[Records from a data source]
▼▼▼
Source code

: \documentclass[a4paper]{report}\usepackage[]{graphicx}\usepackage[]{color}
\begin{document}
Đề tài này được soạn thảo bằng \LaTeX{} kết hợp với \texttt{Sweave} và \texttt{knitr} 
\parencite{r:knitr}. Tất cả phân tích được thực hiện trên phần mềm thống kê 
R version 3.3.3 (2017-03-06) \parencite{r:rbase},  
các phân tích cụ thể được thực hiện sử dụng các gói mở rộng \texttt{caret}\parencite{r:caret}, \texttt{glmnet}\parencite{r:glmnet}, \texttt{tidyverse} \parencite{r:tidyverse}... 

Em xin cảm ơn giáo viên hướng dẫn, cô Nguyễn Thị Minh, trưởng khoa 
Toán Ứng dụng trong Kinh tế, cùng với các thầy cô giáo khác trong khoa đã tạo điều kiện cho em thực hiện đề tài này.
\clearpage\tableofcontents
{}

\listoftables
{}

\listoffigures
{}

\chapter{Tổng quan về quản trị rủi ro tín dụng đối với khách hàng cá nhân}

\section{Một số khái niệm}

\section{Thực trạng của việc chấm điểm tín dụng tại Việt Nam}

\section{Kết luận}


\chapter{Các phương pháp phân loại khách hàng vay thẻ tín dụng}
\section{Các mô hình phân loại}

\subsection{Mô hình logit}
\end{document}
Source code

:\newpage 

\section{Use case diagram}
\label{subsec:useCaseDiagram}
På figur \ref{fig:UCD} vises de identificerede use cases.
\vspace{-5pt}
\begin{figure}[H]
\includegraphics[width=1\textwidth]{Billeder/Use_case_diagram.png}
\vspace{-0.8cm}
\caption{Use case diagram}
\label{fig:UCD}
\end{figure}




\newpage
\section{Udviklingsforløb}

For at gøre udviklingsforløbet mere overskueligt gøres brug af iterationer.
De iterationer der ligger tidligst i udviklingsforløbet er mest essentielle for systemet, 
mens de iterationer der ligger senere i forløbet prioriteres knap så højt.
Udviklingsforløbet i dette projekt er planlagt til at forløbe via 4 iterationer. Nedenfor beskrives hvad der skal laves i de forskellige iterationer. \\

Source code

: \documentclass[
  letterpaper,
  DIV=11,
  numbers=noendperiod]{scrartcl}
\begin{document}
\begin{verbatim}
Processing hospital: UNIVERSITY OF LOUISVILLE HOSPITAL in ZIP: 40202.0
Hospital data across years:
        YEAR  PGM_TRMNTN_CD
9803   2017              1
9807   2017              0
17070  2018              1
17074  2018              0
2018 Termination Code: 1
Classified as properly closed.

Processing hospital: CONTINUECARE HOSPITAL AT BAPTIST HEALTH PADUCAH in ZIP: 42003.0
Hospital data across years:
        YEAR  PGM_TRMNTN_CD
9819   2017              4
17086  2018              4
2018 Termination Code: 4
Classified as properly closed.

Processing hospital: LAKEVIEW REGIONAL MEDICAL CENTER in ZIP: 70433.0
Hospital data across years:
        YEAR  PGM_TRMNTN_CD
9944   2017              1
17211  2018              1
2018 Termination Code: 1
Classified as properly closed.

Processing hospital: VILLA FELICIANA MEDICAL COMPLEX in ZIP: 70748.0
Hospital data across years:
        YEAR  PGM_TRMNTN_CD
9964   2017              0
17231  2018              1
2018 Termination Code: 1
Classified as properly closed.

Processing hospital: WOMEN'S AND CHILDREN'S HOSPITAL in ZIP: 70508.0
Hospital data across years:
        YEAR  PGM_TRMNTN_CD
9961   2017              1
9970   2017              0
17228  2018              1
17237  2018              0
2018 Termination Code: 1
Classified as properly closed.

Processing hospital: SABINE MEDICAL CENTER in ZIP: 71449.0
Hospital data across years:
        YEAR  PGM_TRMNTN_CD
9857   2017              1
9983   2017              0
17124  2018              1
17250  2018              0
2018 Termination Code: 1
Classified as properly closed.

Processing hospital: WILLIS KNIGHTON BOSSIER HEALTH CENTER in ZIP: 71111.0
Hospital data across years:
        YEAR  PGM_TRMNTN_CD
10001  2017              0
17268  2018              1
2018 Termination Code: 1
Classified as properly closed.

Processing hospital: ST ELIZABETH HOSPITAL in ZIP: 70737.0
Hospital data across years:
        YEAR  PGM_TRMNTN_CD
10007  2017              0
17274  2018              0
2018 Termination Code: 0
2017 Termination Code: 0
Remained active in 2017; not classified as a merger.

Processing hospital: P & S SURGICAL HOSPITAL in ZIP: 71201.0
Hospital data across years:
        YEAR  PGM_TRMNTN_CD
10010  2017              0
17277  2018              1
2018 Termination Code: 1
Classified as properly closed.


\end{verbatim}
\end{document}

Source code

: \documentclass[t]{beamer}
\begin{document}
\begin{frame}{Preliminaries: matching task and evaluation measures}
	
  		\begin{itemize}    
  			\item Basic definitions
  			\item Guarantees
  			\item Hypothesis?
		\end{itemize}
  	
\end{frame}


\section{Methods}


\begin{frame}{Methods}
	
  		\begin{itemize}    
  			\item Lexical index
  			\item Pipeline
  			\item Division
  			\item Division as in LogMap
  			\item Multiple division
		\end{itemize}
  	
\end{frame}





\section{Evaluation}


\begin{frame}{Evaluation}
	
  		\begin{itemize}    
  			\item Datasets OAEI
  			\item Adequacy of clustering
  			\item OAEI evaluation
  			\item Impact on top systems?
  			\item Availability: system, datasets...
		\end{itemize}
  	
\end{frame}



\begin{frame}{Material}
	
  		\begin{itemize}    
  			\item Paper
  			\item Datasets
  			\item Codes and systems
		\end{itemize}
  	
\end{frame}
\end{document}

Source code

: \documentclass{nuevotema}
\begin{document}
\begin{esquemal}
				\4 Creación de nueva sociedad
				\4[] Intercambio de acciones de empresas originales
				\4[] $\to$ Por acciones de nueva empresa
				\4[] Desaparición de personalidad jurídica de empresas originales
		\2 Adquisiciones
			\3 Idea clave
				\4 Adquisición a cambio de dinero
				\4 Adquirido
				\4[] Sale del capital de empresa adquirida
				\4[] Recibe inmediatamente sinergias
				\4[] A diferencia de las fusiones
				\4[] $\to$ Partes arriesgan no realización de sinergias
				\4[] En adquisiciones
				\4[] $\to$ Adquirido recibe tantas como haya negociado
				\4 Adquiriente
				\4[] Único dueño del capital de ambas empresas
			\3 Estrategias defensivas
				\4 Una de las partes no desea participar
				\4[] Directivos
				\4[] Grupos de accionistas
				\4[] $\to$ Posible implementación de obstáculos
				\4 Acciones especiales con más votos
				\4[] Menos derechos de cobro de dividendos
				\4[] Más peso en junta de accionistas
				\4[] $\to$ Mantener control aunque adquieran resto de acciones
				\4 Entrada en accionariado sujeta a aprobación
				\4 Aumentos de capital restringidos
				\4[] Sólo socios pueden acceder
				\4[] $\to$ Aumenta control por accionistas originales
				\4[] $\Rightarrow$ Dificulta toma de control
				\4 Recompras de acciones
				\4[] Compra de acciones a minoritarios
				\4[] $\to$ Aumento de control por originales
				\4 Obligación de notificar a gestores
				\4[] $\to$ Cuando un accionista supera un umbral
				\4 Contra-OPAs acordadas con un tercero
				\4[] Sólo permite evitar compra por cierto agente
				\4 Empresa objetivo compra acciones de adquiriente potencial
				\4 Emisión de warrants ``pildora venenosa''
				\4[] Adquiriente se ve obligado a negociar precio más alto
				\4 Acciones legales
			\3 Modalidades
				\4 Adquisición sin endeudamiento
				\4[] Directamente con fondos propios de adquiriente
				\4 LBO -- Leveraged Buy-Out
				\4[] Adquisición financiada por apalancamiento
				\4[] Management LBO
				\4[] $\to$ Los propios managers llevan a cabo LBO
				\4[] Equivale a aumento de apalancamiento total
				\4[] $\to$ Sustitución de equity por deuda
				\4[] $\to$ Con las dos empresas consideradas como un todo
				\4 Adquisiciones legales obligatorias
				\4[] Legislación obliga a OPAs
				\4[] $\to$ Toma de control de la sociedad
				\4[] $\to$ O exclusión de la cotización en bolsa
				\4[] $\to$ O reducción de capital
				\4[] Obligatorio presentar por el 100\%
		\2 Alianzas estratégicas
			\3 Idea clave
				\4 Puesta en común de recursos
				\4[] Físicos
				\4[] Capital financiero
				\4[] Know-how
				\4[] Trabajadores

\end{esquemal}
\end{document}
▲▲▲
Your answer should consist of the lines above that hold the word "documentclass".

* [EXPECTED ANSWER]:
: \documentclass[a4paper]{report}\usepackage[]{graphicx}\usepackage[]{color}
: \documentclass[
: \documentclass[t]{beamer}
: \documentclass{nuevotema}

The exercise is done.